There is sufficient evidence adduced by the Prosecution to show that there was a common intention between those Accused persons, to kidnap the deceased with intent that she be murdered, hence her torture, which resulted into her death. Her phone was stolen in the process, in circumstances that amounted to robbery.
The Kidnap of the deceased, the attendant murder and robbery of her phone were committed by those Accused persons above named in the prosecution of unlawful purpose, that is, to forcefully get the balance of the money she owed paid. They had a common intention to execute an unlawful purpose.
Prior agreement was proved by the act of picking her from her home under the guise of settling the matter, although normally prior agreement is not necessary to be proved between the assailants. Usually, “it is sufficient to prove the intention that can be inferred from the presence of the Accused, their actions or omissions to disassociate themselves from the attack”. – See Birikadde vs. Uganda [1986] HCB 6.
There is no credible evidence that A1, A2, A3, A5, A6 and A7 dissociated themselves from the kidnap and the attendant attack on the deceased.
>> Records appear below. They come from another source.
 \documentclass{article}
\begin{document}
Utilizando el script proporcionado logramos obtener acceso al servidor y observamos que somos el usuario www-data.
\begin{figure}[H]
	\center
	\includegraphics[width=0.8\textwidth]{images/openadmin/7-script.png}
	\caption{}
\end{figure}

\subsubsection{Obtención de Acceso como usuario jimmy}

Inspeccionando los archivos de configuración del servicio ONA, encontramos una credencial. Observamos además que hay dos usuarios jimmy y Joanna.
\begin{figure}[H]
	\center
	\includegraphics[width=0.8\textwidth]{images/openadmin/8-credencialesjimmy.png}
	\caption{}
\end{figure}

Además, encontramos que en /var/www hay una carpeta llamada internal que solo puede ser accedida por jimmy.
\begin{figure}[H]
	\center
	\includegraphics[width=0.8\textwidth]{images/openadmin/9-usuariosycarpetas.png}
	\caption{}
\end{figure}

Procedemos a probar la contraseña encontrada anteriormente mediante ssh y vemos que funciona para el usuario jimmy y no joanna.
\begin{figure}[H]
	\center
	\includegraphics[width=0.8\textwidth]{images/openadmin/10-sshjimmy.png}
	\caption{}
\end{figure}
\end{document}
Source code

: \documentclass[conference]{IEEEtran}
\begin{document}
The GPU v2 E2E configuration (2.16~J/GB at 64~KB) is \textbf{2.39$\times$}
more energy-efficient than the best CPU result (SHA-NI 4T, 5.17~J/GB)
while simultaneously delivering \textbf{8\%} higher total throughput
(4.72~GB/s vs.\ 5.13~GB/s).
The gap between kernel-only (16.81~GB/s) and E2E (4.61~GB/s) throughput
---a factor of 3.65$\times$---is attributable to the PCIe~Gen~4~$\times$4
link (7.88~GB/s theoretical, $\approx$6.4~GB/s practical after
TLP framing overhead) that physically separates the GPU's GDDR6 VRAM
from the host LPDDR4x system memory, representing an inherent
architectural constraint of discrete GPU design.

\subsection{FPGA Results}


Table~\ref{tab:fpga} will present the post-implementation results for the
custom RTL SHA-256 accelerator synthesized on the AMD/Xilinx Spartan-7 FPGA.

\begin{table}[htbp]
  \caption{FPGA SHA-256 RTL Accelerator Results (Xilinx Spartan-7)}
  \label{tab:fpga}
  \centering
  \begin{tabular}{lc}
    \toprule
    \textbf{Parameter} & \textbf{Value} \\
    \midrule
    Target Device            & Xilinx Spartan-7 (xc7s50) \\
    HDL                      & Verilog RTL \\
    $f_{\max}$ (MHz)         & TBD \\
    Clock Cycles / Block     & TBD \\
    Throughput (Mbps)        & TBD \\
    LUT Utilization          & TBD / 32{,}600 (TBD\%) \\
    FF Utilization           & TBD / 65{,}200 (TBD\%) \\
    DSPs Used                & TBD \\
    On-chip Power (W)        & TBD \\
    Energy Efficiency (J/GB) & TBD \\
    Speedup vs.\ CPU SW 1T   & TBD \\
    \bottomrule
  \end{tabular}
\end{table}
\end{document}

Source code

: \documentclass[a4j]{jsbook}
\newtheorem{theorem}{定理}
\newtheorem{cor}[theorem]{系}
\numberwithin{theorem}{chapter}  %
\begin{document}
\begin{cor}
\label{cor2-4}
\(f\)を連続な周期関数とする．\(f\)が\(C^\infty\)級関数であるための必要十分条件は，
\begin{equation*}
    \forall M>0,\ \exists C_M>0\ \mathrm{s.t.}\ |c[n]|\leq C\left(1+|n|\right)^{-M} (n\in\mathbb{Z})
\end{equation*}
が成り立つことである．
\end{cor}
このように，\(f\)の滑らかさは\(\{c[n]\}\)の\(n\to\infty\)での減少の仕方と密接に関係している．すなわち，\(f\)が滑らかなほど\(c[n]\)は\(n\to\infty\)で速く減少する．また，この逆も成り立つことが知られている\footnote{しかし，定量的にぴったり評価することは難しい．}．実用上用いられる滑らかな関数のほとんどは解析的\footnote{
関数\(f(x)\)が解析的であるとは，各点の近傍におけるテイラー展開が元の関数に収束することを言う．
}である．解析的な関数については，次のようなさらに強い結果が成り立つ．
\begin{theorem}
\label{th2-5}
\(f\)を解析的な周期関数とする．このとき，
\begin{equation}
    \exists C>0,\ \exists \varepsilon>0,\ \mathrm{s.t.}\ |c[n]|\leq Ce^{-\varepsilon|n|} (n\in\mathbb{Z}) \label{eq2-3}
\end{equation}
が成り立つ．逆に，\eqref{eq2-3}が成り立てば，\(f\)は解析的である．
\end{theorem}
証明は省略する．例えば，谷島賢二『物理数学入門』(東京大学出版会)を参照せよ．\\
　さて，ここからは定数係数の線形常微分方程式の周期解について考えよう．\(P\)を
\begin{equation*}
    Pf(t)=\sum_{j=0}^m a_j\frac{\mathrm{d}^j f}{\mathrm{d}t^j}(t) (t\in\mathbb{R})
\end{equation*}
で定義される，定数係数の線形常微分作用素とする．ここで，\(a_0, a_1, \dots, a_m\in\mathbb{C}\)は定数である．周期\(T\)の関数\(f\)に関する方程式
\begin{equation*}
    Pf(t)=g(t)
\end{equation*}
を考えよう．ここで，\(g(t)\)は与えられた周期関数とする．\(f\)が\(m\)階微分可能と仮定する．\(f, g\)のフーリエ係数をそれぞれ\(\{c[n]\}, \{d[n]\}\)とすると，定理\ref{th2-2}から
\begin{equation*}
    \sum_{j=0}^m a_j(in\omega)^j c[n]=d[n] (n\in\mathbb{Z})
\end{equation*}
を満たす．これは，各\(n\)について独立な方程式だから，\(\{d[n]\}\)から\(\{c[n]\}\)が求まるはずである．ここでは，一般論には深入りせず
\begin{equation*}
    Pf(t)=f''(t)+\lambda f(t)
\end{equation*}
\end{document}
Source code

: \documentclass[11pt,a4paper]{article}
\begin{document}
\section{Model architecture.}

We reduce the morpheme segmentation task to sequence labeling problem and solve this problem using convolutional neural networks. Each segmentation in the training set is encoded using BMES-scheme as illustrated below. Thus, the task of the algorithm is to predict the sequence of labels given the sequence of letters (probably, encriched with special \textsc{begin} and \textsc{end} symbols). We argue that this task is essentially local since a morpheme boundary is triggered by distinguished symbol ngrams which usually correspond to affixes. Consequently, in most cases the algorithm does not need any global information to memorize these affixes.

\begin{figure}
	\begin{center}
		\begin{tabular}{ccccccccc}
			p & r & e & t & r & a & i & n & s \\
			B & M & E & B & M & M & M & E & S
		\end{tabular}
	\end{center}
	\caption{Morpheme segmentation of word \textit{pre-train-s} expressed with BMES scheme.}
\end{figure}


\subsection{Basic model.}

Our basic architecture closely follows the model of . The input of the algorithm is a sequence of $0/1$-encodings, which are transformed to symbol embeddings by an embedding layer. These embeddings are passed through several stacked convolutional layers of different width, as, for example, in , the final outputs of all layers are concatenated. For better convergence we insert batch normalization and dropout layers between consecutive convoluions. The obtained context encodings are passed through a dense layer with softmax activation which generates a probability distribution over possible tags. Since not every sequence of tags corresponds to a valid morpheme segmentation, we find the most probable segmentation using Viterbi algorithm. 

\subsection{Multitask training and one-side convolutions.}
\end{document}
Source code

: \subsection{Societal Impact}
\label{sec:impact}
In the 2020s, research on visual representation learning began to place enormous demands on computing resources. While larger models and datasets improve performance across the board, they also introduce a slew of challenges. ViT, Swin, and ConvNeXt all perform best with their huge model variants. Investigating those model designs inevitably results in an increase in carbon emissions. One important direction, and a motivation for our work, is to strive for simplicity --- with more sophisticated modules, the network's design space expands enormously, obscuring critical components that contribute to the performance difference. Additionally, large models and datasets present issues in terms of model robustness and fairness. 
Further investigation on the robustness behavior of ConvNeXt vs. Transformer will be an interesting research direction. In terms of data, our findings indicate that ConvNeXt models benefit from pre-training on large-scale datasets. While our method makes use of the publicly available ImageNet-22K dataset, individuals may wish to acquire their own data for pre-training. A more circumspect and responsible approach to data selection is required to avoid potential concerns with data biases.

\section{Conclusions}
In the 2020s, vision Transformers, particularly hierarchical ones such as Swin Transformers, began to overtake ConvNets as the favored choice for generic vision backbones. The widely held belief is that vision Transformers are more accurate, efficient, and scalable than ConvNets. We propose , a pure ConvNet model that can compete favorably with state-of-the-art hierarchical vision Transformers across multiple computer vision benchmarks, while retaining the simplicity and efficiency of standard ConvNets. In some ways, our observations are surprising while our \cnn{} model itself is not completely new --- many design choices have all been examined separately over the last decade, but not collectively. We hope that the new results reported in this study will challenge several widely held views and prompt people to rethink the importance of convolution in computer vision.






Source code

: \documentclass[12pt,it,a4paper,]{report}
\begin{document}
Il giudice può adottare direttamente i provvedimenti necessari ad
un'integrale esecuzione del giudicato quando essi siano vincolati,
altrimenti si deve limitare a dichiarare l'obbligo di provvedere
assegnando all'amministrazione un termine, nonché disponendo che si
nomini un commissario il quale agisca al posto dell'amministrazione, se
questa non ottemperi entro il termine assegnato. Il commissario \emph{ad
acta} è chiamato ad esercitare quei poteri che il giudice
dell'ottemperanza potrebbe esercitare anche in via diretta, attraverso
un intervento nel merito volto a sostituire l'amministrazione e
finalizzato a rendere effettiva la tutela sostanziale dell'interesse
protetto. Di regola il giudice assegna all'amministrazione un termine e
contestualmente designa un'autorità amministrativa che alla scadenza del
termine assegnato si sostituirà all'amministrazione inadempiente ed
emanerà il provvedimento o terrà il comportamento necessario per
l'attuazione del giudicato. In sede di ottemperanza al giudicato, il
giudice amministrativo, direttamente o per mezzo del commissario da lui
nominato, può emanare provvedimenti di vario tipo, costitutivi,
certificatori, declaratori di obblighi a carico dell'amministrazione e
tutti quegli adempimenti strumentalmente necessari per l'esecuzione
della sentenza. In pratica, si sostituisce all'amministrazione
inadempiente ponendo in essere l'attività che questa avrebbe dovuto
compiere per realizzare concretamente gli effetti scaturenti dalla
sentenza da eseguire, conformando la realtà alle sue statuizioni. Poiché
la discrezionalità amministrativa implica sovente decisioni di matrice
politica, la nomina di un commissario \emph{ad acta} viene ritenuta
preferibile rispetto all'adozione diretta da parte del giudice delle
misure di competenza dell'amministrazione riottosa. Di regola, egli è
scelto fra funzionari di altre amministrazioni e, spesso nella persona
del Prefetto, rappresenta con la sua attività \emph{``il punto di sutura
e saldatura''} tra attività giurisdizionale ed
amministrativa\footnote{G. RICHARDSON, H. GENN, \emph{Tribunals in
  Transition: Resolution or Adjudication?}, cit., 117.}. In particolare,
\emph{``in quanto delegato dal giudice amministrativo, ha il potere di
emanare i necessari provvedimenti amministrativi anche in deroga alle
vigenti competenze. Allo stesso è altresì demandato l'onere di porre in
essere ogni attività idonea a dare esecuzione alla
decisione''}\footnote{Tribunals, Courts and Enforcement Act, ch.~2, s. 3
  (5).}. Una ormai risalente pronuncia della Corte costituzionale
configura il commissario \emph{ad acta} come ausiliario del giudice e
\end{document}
As already indicated, the available evidence places the Accused at the scene of crime and their defences are therefore disproved and are hereby rejected.
For all those reasons given in this judgment, Court finds the Prosecution proved the ingredients of participation of A1, A2, A3, A5, A6, A7, and A8 in commission of the three offences beyond reasonable doubt.
And in disagreement with the opinion of the Assessors, I hereby find all those accused persons guilty as charged on all the three counts and they are hereby convicted as charged.
However, in as regards A4, the evidence available shows that the role he played was to drive to the deceased to CPS and back to Pine – which contributed to her demise. He is hereby found guilty of being an accessory after the fact under S.206 of the Penal Code Act on all three counts and he is convicted accordingly.
Accessory after the fact to murder: The law provides that, “Any person who becomes an accessory after the fact to murder commits a felony”.
S.89 Trial Indictment Act – provides for conviction for being an accessory after the fact.
“When a person is charged with an offence, he or she may be convicted of being an accessory after the fact to the commission of that offence although he or she was not so charged”.